= Exercise aim =
Copy every line from the records below that carries the word "grades".

== Information shown

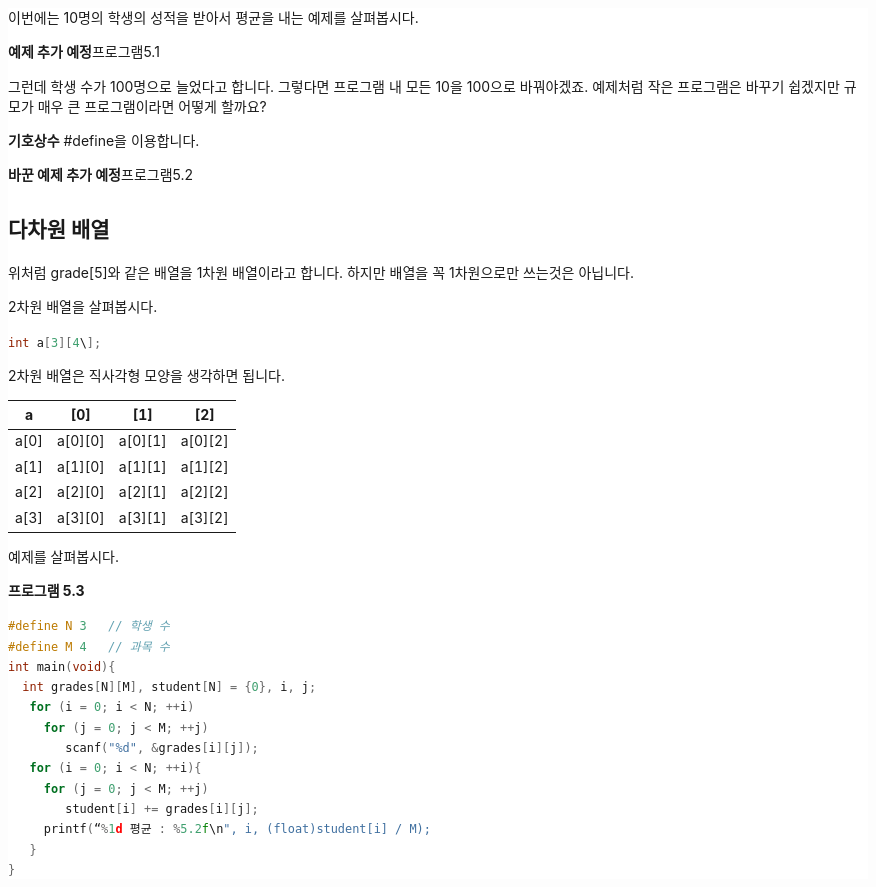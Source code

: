 
 이번에는 10명의 학생의 성적을 받아서 평균을 내는 예제를 살펴봅시다.

**예제 추가 예정**프로그램5.1



그런데 학생 수가 100명으로 늘었다고 합니다. 그렇다면 프로그램 내 모든 10을 100으로 바꿔야겠죠. 예제처럼 작은 프로그램은 바꾸기 쉽겠지만 규모가 매우 큰 프로그램이라면 어떻게 할까요?



**기호상수** #define을 이용합니다.



**바꾼 예제 추가 예정**프로그램5.2



## 다차원 배열



위처럼 grade[5]와 같은 배열을 1차원 배열이라고 합니다. 하지만 배열을 꼭 1차원으로만 쓰는것은 아닙니다.



2차원 배열을 살펴봅시다.

```c
int a[3][4\];
```

2차원 배열은 직사각형 모양을 생각하면 됩니다.

|  a   |   [0]    |   [1]    |   [2]    |
| :--: | :------: | :------: | :------: |
| a[0] | a[0][0\] | a[0][1\] | a[0][2\] |
| a[1] | a[1][0\] | a[1][1\] | a[1][2\] |
| a[2] | a[2][0\] | a[2][1\] | a[2][2\] |
| a[3] | a[3][0\] | a[3][1\] | a[3][2\] |



예제를 살펴봅시다.

**프로그램 5.3**

```c
#define N 3   // 학생 수
#define M 4   // 과목 수
int main(void){
  int grades[N][M], student[N] = {0}, i, j;
   for (i = 0; i < N; ++i)
     for (j = 0; j < M; ++j)
        scanf("%d", &grades[i][j]);
   for (i = 0; i < N; ++i){
     for (j = 0; j < M; ++j)
        student[i] += grades[i][j];
     printf(“%1d 평균 : %5.2f\n", i, (float)student[i] / M);
   }
}
```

====

= Your solution =
  int grades[N][M], student[N] = {0}, i, j;
        scanf("%d", &grades[i][j]);
        student[i] += grades[i][j];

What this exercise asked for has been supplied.